The Research Process

The Research Process

Woman wearing a blindfold, holding an open book up to her faceA good research process should go through these steps:

  1. Decide on the topic, or carefully consider the topic that has been assigned.
  2. Narrow the topic in order to narrow search parameters.

    • If you are studying the Battle of Gettysburg, for example, you might decide to look into any number of topics related to the battle: medical practices on the field, social differences between soldiers, or military maneuvers. If your topic is medical practices in battle, a search for "Battle of Gettysburg" would return far too many general results. You would also not want to search for a single instance of surgery, because you might not be able to find enough information on it. Find a happy medium between very broad and too specific.


  3. Do background research, or pre-research, using broad search tools like Google search, Wikipedia, textbooks, or encyclopedias.

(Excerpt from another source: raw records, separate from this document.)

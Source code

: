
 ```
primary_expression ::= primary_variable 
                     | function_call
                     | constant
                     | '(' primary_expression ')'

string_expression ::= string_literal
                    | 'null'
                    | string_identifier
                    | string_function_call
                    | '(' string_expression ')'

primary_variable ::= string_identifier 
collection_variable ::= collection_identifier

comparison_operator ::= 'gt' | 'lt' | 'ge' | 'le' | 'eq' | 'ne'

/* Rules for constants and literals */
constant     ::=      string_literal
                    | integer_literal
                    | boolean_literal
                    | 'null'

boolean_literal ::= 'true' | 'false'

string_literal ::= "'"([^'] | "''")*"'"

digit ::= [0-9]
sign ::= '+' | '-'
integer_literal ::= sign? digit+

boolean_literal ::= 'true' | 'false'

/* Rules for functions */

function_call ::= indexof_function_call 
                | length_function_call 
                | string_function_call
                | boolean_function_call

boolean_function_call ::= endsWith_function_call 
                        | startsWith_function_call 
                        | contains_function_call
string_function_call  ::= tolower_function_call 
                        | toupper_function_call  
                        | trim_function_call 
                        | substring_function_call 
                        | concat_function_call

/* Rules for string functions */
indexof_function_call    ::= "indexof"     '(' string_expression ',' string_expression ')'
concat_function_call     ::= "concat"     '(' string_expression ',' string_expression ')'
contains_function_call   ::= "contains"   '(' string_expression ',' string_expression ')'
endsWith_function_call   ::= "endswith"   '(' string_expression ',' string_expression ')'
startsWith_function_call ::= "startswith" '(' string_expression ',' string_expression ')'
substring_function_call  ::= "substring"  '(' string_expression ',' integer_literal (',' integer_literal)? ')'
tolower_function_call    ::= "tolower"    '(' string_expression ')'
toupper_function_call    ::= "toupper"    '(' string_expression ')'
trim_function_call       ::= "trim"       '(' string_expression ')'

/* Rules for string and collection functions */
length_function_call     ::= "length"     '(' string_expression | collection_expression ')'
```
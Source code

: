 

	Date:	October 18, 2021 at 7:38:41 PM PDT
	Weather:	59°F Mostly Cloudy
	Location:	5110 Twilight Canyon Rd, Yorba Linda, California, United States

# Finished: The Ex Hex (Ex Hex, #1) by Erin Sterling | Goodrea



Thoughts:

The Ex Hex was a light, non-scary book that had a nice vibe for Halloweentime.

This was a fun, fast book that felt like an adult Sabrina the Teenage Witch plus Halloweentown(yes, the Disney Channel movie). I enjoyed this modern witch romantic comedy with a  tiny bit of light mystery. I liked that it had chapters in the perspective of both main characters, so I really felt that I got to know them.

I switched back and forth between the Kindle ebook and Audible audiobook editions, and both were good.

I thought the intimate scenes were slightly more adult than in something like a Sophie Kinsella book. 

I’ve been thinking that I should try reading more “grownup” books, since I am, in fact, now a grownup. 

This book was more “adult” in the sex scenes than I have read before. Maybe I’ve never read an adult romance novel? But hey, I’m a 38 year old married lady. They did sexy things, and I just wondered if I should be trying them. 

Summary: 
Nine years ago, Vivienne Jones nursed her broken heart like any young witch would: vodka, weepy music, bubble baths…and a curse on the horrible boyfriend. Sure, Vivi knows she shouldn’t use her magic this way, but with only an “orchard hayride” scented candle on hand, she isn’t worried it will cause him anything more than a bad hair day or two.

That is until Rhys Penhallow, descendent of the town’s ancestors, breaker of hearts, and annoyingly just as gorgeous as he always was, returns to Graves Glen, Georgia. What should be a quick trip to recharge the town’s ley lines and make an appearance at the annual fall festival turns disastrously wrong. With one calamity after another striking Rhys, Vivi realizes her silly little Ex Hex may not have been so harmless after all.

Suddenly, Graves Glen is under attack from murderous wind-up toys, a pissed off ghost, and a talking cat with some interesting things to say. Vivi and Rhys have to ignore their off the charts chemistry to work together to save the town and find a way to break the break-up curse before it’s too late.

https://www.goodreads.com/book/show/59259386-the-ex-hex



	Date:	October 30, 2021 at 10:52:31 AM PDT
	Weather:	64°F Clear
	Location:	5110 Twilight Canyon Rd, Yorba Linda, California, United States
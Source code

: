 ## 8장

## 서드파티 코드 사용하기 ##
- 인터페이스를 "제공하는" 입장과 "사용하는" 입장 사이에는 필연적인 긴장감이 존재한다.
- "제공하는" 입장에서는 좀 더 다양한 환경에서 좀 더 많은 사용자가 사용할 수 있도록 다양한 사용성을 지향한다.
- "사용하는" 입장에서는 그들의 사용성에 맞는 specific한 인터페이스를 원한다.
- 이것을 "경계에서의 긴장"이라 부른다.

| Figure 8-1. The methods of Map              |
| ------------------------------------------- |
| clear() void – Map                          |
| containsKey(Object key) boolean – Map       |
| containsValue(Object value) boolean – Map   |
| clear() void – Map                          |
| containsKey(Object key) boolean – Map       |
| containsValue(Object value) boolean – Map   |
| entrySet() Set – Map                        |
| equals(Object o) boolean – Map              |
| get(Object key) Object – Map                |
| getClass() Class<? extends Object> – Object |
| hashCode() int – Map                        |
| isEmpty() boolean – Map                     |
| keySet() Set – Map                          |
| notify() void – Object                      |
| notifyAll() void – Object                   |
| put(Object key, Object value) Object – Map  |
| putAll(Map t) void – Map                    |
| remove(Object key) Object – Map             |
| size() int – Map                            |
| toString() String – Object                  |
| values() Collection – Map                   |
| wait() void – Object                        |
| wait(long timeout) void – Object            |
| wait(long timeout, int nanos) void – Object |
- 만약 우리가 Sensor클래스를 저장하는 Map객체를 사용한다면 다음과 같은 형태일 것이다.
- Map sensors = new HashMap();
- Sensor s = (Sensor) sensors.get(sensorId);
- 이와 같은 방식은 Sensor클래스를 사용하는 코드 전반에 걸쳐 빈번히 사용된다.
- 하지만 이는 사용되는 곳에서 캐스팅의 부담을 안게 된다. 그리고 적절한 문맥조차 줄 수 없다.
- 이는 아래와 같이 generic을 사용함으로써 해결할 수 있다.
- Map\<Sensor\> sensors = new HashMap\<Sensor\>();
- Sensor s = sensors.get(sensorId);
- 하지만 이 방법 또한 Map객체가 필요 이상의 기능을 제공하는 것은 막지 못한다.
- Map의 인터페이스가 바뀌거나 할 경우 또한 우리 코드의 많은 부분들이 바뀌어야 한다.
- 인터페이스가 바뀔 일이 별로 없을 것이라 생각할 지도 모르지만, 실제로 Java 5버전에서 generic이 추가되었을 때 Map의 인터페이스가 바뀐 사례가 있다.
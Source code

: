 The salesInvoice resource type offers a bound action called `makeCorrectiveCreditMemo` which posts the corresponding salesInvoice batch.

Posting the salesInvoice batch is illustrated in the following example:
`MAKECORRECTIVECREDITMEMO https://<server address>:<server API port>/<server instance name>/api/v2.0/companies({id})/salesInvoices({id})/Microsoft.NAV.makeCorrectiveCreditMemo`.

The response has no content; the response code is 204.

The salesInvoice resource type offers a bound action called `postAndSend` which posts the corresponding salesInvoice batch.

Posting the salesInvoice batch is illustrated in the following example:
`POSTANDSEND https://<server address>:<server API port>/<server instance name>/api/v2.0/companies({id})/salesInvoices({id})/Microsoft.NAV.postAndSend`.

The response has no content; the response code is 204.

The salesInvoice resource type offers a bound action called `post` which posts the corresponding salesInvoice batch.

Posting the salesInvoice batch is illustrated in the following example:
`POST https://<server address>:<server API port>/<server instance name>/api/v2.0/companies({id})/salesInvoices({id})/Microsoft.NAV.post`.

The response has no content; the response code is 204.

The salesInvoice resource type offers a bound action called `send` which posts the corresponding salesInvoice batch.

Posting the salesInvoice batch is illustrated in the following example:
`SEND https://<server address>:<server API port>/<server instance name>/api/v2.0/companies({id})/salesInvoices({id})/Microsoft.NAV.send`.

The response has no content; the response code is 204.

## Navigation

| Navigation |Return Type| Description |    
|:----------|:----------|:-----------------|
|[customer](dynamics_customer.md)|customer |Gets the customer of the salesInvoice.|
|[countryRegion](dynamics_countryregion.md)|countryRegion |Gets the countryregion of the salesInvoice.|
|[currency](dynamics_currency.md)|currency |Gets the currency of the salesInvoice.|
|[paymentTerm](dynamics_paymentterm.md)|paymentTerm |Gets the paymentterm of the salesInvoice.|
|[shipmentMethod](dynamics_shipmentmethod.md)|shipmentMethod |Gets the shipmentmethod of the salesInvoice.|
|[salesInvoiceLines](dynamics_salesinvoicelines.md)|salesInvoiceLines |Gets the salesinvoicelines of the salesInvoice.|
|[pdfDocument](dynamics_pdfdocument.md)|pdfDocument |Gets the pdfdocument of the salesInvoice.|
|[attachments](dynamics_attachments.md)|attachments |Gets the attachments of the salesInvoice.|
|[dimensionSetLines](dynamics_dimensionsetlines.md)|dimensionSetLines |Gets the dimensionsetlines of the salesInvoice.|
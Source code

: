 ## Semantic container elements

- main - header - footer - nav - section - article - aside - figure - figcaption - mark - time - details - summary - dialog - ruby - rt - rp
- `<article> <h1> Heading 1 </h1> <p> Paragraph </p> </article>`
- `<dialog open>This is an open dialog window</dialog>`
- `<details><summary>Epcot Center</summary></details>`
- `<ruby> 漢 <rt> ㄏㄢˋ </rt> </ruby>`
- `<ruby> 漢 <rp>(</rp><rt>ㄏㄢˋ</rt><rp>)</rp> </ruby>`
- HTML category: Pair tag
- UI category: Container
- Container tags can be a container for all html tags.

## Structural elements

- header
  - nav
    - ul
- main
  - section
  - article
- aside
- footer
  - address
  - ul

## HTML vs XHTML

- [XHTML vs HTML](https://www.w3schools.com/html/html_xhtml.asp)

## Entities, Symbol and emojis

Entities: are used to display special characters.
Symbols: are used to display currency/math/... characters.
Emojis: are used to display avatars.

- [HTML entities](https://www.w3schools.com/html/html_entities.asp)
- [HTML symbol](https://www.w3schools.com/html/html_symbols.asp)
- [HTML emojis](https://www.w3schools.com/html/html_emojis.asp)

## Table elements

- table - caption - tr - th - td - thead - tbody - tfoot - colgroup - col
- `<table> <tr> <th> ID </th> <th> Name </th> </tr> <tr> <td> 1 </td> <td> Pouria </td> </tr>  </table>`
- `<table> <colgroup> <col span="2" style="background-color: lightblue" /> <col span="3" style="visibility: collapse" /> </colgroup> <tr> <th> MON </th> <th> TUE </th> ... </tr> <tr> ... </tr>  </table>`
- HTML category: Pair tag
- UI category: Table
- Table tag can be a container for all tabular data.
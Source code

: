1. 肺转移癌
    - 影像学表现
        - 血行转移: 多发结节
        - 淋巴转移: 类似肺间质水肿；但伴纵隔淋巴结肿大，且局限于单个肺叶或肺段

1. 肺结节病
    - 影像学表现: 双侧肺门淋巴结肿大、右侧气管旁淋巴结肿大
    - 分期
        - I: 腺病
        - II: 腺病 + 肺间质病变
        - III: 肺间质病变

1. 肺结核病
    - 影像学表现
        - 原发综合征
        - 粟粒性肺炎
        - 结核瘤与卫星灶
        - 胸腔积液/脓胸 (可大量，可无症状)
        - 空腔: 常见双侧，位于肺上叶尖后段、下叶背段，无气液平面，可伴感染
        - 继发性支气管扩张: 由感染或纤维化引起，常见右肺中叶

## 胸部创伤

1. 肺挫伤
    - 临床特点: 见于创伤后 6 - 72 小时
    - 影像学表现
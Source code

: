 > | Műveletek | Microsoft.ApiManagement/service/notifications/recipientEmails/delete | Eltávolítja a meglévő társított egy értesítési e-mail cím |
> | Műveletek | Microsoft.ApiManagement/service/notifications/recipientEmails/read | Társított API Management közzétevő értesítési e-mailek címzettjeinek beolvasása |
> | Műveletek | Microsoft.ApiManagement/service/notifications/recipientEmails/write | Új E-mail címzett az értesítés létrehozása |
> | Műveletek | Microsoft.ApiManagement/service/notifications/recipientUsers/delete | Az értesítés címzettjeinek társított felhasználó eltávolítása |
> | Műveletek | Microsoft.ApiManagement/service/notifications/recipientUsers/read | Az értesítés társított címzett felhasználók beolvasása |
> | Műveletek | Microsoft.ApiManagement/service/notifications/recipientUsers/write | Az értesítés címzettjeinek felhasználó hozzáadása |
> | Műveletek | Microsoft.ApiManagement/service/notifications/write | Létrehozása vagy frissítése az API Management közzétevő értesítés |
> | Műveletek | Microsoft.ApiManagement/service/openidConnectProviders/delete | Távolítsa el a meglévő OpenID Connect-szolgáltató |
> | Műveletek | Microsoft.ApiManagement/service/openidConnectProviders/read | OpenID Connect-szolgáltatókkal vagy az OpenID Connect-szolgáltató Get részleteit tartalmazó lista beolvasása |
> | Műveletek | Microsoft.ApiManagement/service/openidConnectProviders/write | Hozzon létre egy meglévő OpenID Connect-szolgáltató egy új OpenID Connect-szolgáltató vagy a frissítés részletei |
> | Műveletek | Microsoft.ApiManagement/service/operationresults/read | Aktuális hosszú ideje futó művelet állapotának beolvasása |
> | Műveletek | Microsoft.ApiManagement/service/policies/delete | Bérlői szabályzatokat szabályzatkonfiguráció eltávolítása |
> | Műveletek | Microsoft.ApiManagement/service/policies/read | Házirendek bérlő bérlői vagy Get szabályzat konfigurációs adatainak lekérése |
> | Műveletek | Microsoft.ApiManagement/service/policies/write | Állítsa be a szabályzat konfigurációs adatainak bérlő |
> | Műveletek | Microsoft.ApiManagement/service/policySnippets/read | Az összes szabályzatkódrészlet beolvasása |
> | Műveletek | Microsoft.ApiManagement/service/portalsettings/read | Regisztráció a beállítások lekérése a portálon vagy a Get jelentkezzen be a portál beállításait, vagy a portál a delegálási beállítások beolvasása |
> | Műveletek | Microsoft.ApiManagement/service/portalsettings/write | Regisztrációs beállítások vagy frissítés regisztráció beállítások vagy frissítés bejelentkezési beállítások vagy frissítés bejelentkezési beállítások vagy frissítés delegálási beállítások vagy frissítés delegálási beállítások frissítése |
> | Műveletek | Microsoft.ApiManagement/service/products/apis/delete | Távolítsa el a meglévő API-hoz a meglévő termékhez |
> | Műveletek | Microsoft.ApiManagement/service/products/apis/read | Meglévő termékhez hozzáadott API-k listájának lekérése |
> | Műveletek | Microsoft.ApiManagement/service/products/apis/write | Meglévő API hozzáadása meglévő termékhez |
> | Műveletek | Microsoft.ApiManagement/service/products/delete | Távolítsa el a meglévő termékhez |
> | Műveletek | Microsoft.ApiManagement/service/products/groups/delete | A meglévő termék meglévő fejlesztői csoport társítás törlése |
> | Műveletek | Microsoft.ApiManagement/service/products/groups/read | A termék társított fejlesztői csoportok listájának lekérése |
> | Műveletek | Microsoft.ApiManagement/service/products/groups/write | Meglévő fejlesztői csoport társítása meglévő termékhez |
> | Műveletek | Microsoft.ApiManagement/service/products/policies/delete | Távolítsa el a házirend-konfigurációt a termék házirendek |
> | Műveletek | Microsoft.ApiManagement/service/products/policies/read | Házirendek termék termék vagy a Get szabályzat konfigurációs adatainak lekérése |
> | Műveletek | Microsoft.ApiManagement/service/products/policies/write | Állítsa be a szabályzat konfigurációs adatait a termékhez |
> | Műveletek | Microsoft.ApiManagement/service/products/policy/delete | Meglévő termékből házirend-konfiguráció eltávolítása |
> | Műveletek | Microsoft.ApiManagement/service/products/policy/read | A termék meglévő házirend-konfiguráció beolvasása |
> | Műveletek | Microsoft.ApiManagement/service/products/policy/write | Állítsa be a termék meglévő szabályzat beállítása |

    • You can also talk about your research with friends, co-workers, and family for more ideas.


  4. Create a question that your research will address and generate sub-questions from your main question.

    • By determining your research question, you can develop a working thesis statement, or the main point you hope to make in your paper. Plan to revise your thesis statement several times as you learn more about your topic. It will help you concentrate on what you want and ignore information that is irrelevant.


  5. Determine what kind of sources are best for your argument.

    • How many sources will you need? How long should your paper be? Will you need primary or secondary sources? Where will you find the best information?


  6. Create a bibliography as you gather and reference sources. Make sure you are using credible and relevant sources.
  7. Write and edit your paper! Incorporate the research into your own writing and properly cite your sources.


Gears showing the research process: define the topic, narrow the topic, gather background information, create a research question, develop a working thesis statement, find and evaluate sources, cite sources, and write the paper. For example, in step one, you might decide that your topic will be the Flint Water Crisis that began in 2014. Then in step two you may considering narrowing it down to either how the lead poisoning got into the water in the first place, government corruption, the impact of the crisis, or environmental racism. You might decide on government corruption and decide to investigate the specific state and local officials involved in the events leading up to the crisis.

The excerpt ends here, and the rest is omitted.